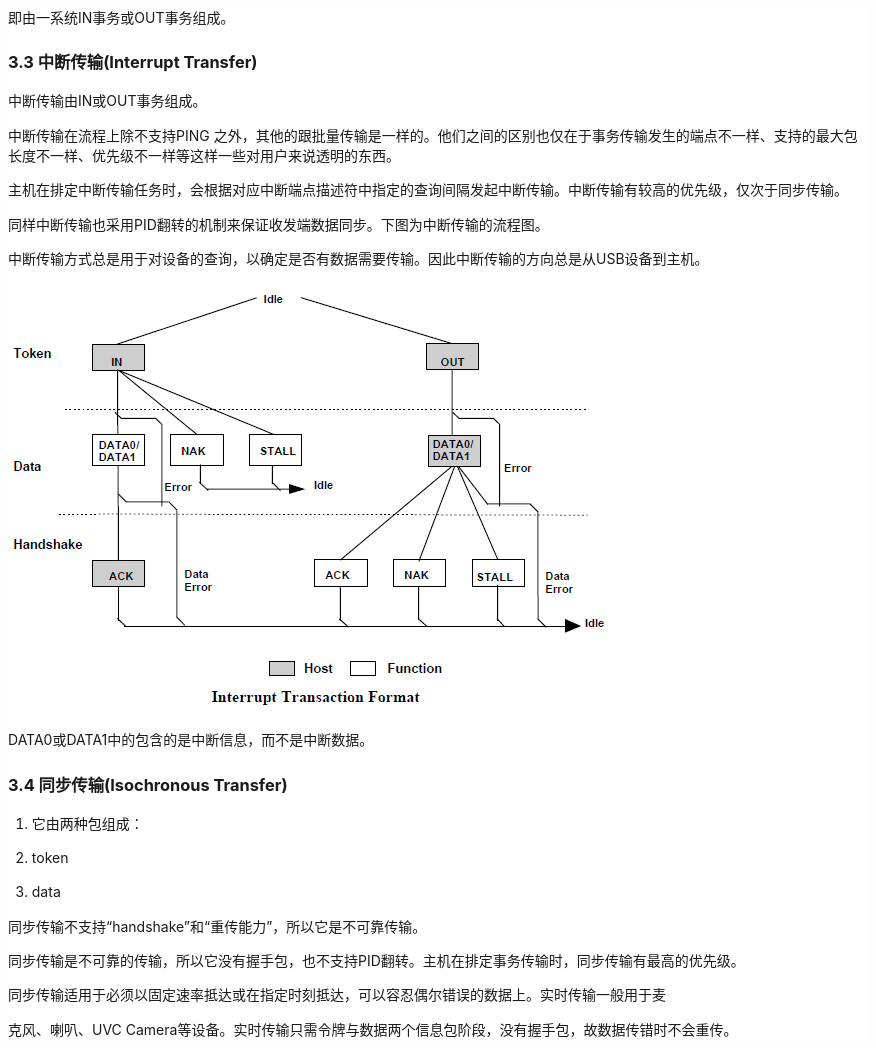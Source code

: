 即由一系统IN事务或OUT事务组成。

### **3.3 中断传输(Interrupt Transfer)**

中断传输由IN或OUT事务组成。

中断传输在流程上除不支持PING 之外，其他的跟批量传输是一样的。他们之间的区别也仅在于事务传输发生的端点不一样、支持的最大包长度不一样、优先级不一样等这样一些对用户来说透明的东西。

主机在排定中断传输任务时，会根据对应中断端点描述符中指定的查询间隔发起中断传输。中断传输有较高的优先级，仅次于同步传输。

同样中断传输也采用PID翻转的机制来保证收发端数据同步。下图为中断传输的流程图。

中断传输方式总是用于对设备的查询，以确定是否有数据需要传输。因此中断传输的方向总是从USB设备到主机。

![](resource/uvc/23.jpg)

DATA0或DATA1中的包含的是中断信息，而不是中断数据。

### **3.4 同步传输(Isochronous Transfer)**

1) 它由两种包组成：

1) token

2) data

同步传输不支持“handshake”和“重传能力”，所以它是不可靠传输。

同步传输是不可靠的传输，所以它没有握手包，也不支持PID翻转。主机在排定事务传输时，同步传输有最高的优先级。

同步传输适用于必须以固定速率抵达或在指定时刻抵达，可以容忍偶尔错误的数据上。实时传输一般用于麦

克风、喇叭、UVC Camera等设备。实时传输只需令牌与数据两个信息包阶段，没有握手包，故数据传错时不会重传。
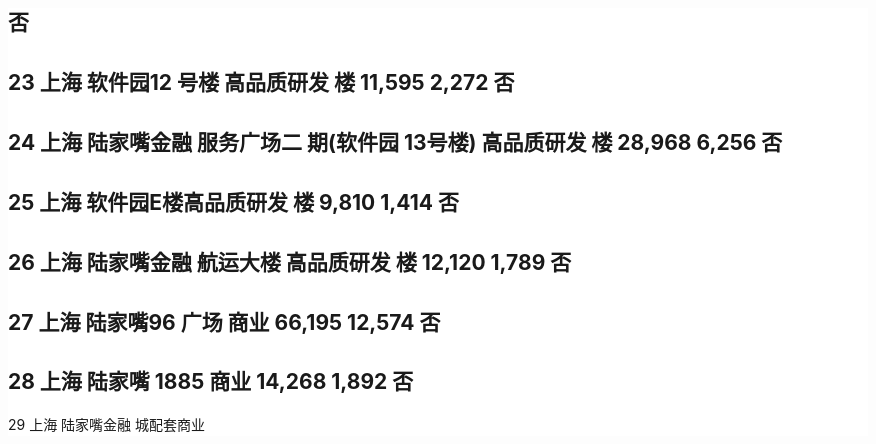否
-
23
上海
软件园12
号楼
高品质研发
楼
11,595
2,272
否
-
24
上海
陆家嘴金融
服务广场二
期(软件园
13号楼)
高品质研发
楼
28,968
6,256
否
-
25
上海
软件园E楼高品质研发
楼
9,810
1,414
否
-
26
上海
陆家嘴金融
航运大楼
高品质研发
楼
12,120
1,789
否
-
27
上海
陆家嘴96
广场
商业
66,195
12,574
否
-
28
上海
陆家嘴
1885
商业
14,268
1,892
否
-
29
上海
陆家嘴金融
城配套商业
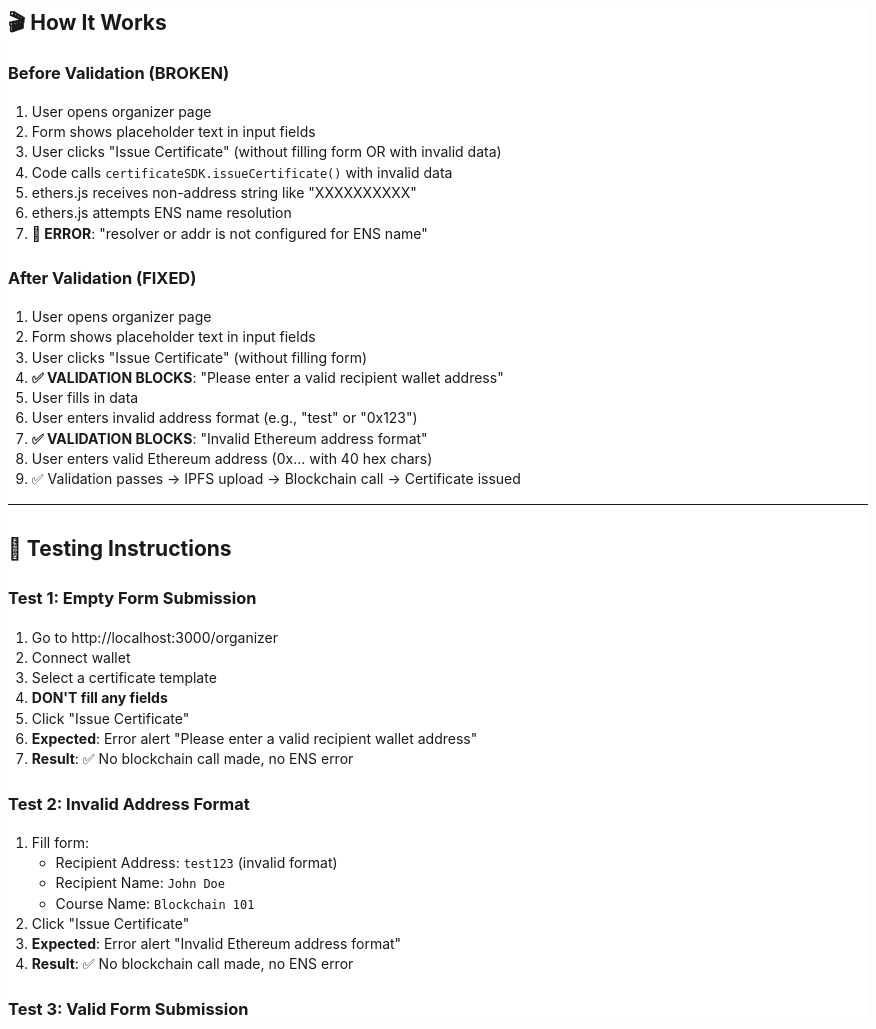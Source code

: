 
## 🎬 How It Works

### Before Validation (BROKEN)

1. User opens organizer page
2. Form shows placeholder text in input fields
3. User clicks "Issue Certificate" (without filling form OR with invalid data)
4. Code calls `certificateSDK.issueCertificate()` with invalid data
5. ethers.js receives non-address string like "XXXXXXXXXX"
6. ethers.js attempts ENS name resolution
7. **🔴 ERROR**: "resolver or addr is not configured for ENS name"

### After Validation (FIXED)

1. User opens organizer page
2. Form shows placeholder text in input fields
3. User clicks "Issue Certificate" (without filling form)
4. **✅ VALIDATION BLOCKS**: "Please enter a valid recipient wallet address"
5. User fills in data
6. User enters invalid address format (e.g., "test" or "0x123")
7. **✅ VALIDATION BLOCKS**: "Invalid Ethereum address format"
8. User enters valid Ethereum address (0x... with 40 hex chars)
9. ✅ Validation passes → IPFS upload → Blockchain call → Certificate issued

---

## 🧪 Testing Instructions

### Test 1: Empty Form Submission

1. Go to http://localhost:3000/organizer
2. Connect wallet
3. Select a certificate template
4. **DON'T fill any fields**
5. Click "Issue Certificate"
6. **Expected**: Error alert "Please enter a valid recipient wallet address"
7. **Result**: ✅ No blockchain call made, no ENS error

### Test 2: Invalid Address Format

1. Fill form:
   - Recipient Address: `test123` (invalid format)
   - Recipient Name: `John Doe`
   - Course Name: `Blockchain 101`
2. Click "Issue Certificate"
3. **Expected**: Error alert "Invalid Ethereum address format"
4. **Result**: ✅ No blockchain call made, no ENS error

### Test 3: Valid Form Submission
▬▬▬▬▬▬
What is needed is every line from the data above that includes the string "clicks", copied out.

3. User clicks "Issue Certificate" (without filling form OR with invalid data)
3. User clicks "Issue Certificate" (without filling form)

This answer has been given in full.